CpG negates the antitumor activity of BRAF inhibitors in a B-cell-dependent manner. To induce spontaneous melanoma in genetically modified mice, Tyr:CreER; PTEN^lox/lox; BRAF^V600E/+ (BP) mice on a C57BL/6 background (6–8 weeks of age) were treated with 50 mg ml⁻¹ 4-hydroxytamoxifen (Sigma, St Louis, MO, USA) to induce the expression of Cre as previously described. Mice with measurable tumors received indicated antitumor treatments. (a, b) Tumor-bearing BP mice were treated with daily oral gavage of 100 mg/kg PLX4720 (PLX), intraperitoneal injection of 50 μg CpG once per week for 3 weeks, or both. Tumor growth was monitored every 3 days by measuring the perpendicular diameters of tumors. N=5 mice per group. (c) Single-cell suspensions were prepared from the spleens of tumor-bearing BP mice treated with PLX, CpG or both, and stained with anti-CD4, CD8 and CD19 antibodies (BD Biosciences, San Jose, CA, USA). The percentages of various immune cell populations (T cells and B cells) in stained samples were analyzed by flow cytometry using a FACSCANTO II cell analyzer (BD Biosciences, Franklin Lakes, NJ, USA). CD19⁺ B cells in spleen in each group were shown. N=5 per group. (d) Tumor-bearing BP mice were simultaneously treated with PLX, CpG or both, as described in (a, b). Also, 50 μg of anti-mouse CD20 Ab IgG2a kindly provided by Biogen Idec (San Diego, CA, USA) were injected intravenously in tumor-bearing BP mice once per week for 2 weeks to deplete B cells either alone or together with PLX and CpG. Isotype control antibody purchased from Sigma were similarly injected as a control. Tumor sizes were monitored every 3 days (Control group: N=7; PLX group: N=6; anti-CD20 group: N=5; CpG group: N=4; PLX+CpG group: N=6; PLX+CpG+anti-CD20 group: N=6). Data expressed as mean±s.e.m. *P<0.05, ***P<0.001, two-way ANOVA (b, d) or one-way ANOVA (c) plus post hoc Turkey test.

Figure 3

CpG treatment dampens BRAF inhibitor-induced tumor regression through B-cell-derived TNFα. (a) Sera samples from tumor-bearing BP mice treated as in Figure 2d were collected and measured by MILLIPLEX mouse cytokine/chemokine panels I (premixed 32-plex) and II (premixed 8-plex) according to the manufacturer's protocol (EMD Millipore, Billerica, MA, USA).
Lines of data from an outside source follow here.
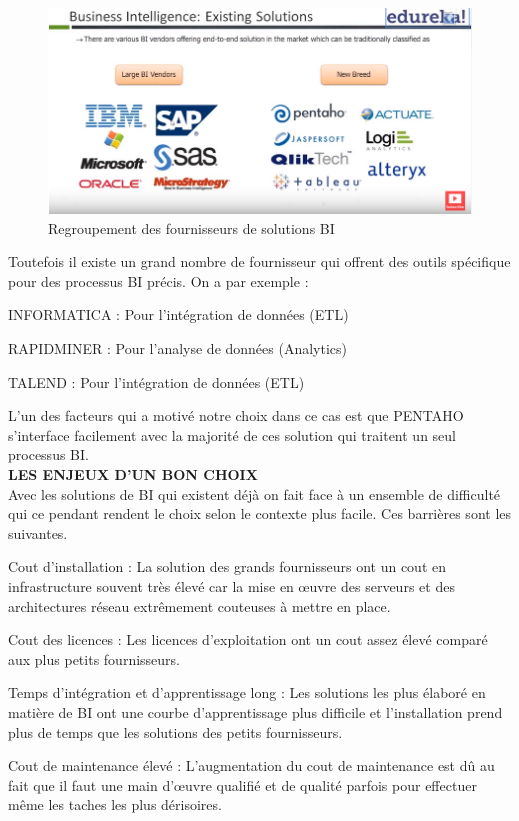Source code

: \begin{figure}[!htbp]
	\begin{center}
		\includegraphics[scale=0.75]{images/compare_bi_vendors.png}
		\caption{Regroupement des fournisseurs de solutions BI}
		\label{use_bi_tools}
	\end{center}
\end{figure}

Toutefois il existe un grand nombre de fournisseur qui offrent des outils spécifique pour des processus BI précis. On a par exemple : 
\begin{list}{•}{ }
   \item INFORMATICA : Pour l’intégration de données (ETL)
   \item RAPIDMINER : Pour l’analyse de données (Analytics)
   \item TALEND : Pour l’intégration de données (ETL)\\
\end{list}

L’un des facteurs qui a motivé notre choix dans ce cas est que PENTAHO s’interface facilement avec la majorité de ces solution qui traitent un seul processus BI.\\

\textbf{LES ENJEUX D’UN BON CHOIX}\\

	Avec les solutions de BI qui existent déjà on fait face à un ensemble de difficulté qui ce pendant rendent le choix selon le contexte plus facile. Ces barrières sont les suivantes.
	\begin{list}{•}{ }
	   \item Cout d’installation : La solution des grands fournisseurs ont un cout en infrastructure souvent très élevé car la mise en œuvre des serveurs et des architectures réseau extrêmement couteuses à  mettre en place.
	   \item Cout des licences : Les licences d’exploitation ont un cout assez élevé comparé aux plus petits fournisseurs.
	   \item Temps d’intégration et d’apprentissage long : Les solutions les plus élaboré en matière de BI ont une courbe d’apprentissage plus difficile et l’installation prend plus de temps que les solutions des petits fournisseurs.
	   \item Cout de maintenance élevé : L’augmentation du cout de maintenance est dû au fait que il faut une main d’œuvre qualifié et de qualité parfois pour effectuer même les taches les plus dérisoires.\\
	\end{list}
	
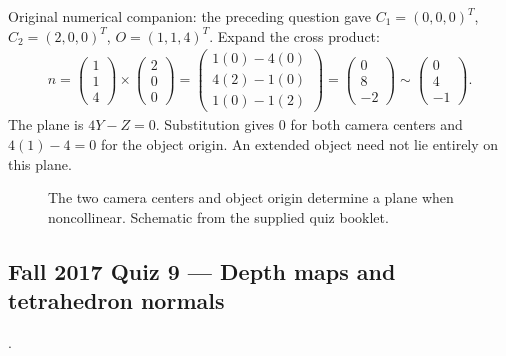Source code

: \documentclass[letterpaper,11pt,english,openany,oneside]{jupyterBook}
\begin{document}
\sphinxAtStartPar
Original numerical companion: the preceding question gave {\color{QuizMathBlue} \(C_1=(0,0,0)^T\)}, {\color{QuizMathBlue} \(C_2=(2,0,0)^T\)}, {\color{QuizMathBlue} \(O=(1,1,4)^T\)}. Expand the cross product:
{\color{QuizMathBlue} \begin{equation*}
\begin{split}
n=\begin{pmatrix}1\\1\\4\end{pmatrix}\times\begin{pmatrix}2\\0\\0\end{pmatrix}
=\begin{pmatrix}1(0)-4(0)\\4(2)-1(0)\\1(0)-1(2)\end{pmatrix}
=\begin{pmatrix}0\\8\\-2\end{pmatrix}\sim\begin{pmatrix}0\\4\\-1\end{pmatrix}.
\end{split}
\end{equation*}}
\sphinxAtStartPar
The plane is {\color{QuizMathBlue} \(4Y-Z=0\)}. Substitution gives {\color{QuizMathBlue} \(0\)} for both camera centers and {\color{QuizMathBlue} \(4(1)-4=0\)} for the object origin. An extended object need not lie entirely on this plane.

\par

\begin{figure}[H]
\centering
\capstart

\noindent{}
\caption{The two camera centers and object origin determine a plane when noncollinear. Schematic from the supplied quiz booklet.}\label{\detokenize{lectures/lecture01/quiz-workbook:id1}}\end{figure}


\subsection{Fall 2017 Quiz 9 — Depth maps and tetrahedron normals}
\label{\detokenize{lectures/lecture01/quiz-workbook:fall-2017-quiz-9-depth-maps-and-tetrahedron-normals}}\label{\detokenize{lectures/lecture01/quiz-workbook:quiz-source-18}}
\sphinxAtStartPar
{} .
\end{document}
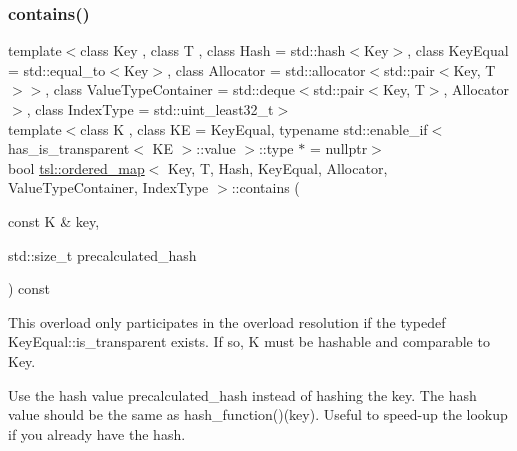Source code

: \subsubsection{\texorpdfstring{contains()}{contains()}\hspace{0.1cm}{\footnotesize\ttfamily [3/3]}}
{\footnotesize\ttfamily template$<$class Key , class T , class Hash  = std\+::hash$<$\+Key$>$, class Key\+Equal  = std\+::equal\+\_\+to$<$\+Key$>$, class Allocator  = std\+::allocator$<$std\+::pair$<$\+Key, T$>$$>$, class Value\+Type\+Container  = std\+::deque$<$std\+::pair$<$\+Key, T$>$, Allocator$>$, class Index\+Type  = std\+::uint\+\_\+least32\+\_\+t$>$ \\
template$<$class K , class KE  = Key\+Equal, typename std\+::enable\+\_\+if$<$ has\+\_\+is\+\_\+transparent$<$ K\+E $>$\+::value $>$\+::type $\ast$  = nullptr$>$ \\
bool \mbox{\hyperlink{classtsl_1_1ordered__map}{tsl\+::ordered\+\_\+map}}$<$ Key, T, Hash, Key\+Equal, Allocator, Value\+Type\+Container, Index\+Type $>$\+::contains (\begin{DoxyParamCaption}\item[{const K \&}]{key,  }\item[{std\+::size\+\_\+t}]{precalculated\+\_\+hash }\end{DoxyParamCaption}) const\hspace{0.3cm}{\ttfamily [inline]}}





This overload only participates in the overload resolution if the typedef Key\+Equal\+::is\+\_\+transparent exists. If so, K must be hashable and comparable to Key.

Use the hash value \textquotesingle{}precalculated\+\_\+hash\textquotesingle{} instead of hashing the key. The hash value should be the same as hash\+\_\+function()(key). Useful to speed-\/up the lookup if you already have the hash. \mbox{\label{classtsl_1_1ordered__map_a85c73fa60dbccb5f638892ee0b745566}} 
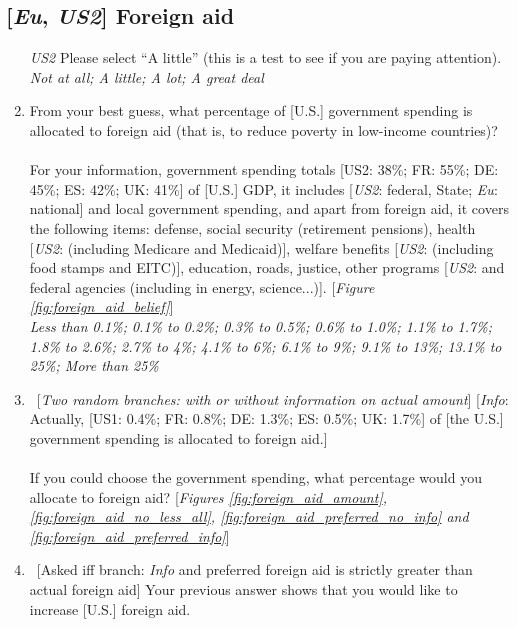 \subsection*{[\textit{Eu}, \textit{US2}] Foreign aid}
\begin{enumerate}[resume] 
    \item [\textit{US2}] Please select ``A little'' (this is a test to see if you are paying attention).
    \\ \textit{Not at all; A little; A lot; A great deal}
    \item \label{q:foreign_aid_belief} From your best guess, what percentage of [U.S.] government spending is allocated to foreign aid (that is, to reduce poverty in low-income countries)?\\
 \\
    For your information, government spending totals [US2: 38\%; FR: 55\%; DE: 45\%; ES: 42\%; UK: 41\%] of [U.S.] GDP, it includes [\textit{US2}: federal, State; \textit{Eu}: national] and local government spending, and apart from foreign aid, it covers the following items: defense, social security (retirement pensions), health [\textit{US2}: (including Medicare and Medicaid)], welfare benefits [\textit{US2}: (including food stamps and EITC)], education, roads, justice, other programs [\textit{US2}: and federal agencies (including in energy, science...)]. [\textit{Figure \ref{fig:foreign_aid_belief}}]
   \\ \textit{Less than 0.1\%; 0.1\% to 0.2\%; 0.3\% to 0.5\%; 0.6\% to 1.0\%; 1.1\% to 1.7\%; 1.8\% to 2.6\%; 2.7\% to 4\%; 4.1\% to 6\%; 6.1\% to 9\%; 9.1\% to 13\%; 13.1\% to 25\%; More than 25\%}
   \item \label{q:foreign_aid_preferred} ~[\textit{Two random branches: with or without information on actual amount}] [\textit{Info}: Actually, [US1: 0.4\%; FR: 0.8\%; DE: 1.3\%; ES: 0.5\%; UK: 1.7\%] of [the U.S.] government spending is allocated to foreign aid.]\\
 \\
   If you could choose the government spending, what percentage would you allocate to foreign aid? [\textit{Figures \ref{fig:foreign_aid_amount}, \ref{fig:foreign_aid_no_less_all}, \ref{fig:foreign_aid_preferred_no_info} and \ref{fig:foreign_aid_preferred_info}}]
  \item \label{q:foreign_aid_raise_how} ~[Asked iff branch: \textit{Info} and preferred foreign aid is strictly greater than actual foreign aid]  Your previous answer shows that you would like to increase [U.S.] foreign aid.\\

\end{enumerate}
The concentration of each cytokine and chemokine in serum was determined using a Luminex 200 system (Luminex Corporation, Austin, TX, USA). Serum expression of TNFα from different treatment groups are shown. N=3 per group. (b) Melanoma tumor cells A375 and 2400 were seeded at 1000 cells per well and stimulated with 1 μm PLX, 20 ng/ml TNFα (Bioxcell) or both. Three days later, cell viability was determined using CellTiter Blue assay according to the manufacturer’s protocol (Promega, Madison, WI, USA). Data expressed as mean±s.e.m. of triplicates from two independent experiments. (c) Tumor-bearing BP mice were treated with vehicle, PLX, CpG, or combination of PLX and CpG as described in Figure 2. To neutralize TNFα, mice were injected with 100 μg of rat anti-mouse TNFα IgG1 (Bioxcell) intraperitoneally once per week for 2 weeks, either alone or together with PLX and CpG. Tumor sizes were monitored every 3 days. (Control group: N=5; PLX group: N=4; anti-TNFα group: N=5; CpG group: N=4; PLX+CpG group: N=6; PLX+CpG+anti-TNFα group: N=6). Data expressed as mean±s.e.m. *P<0.05, **P<0.01, ***P<0.001, one-way ANOVA (a, b) or two-way ANOVA (c) plus post hoc Turkey test.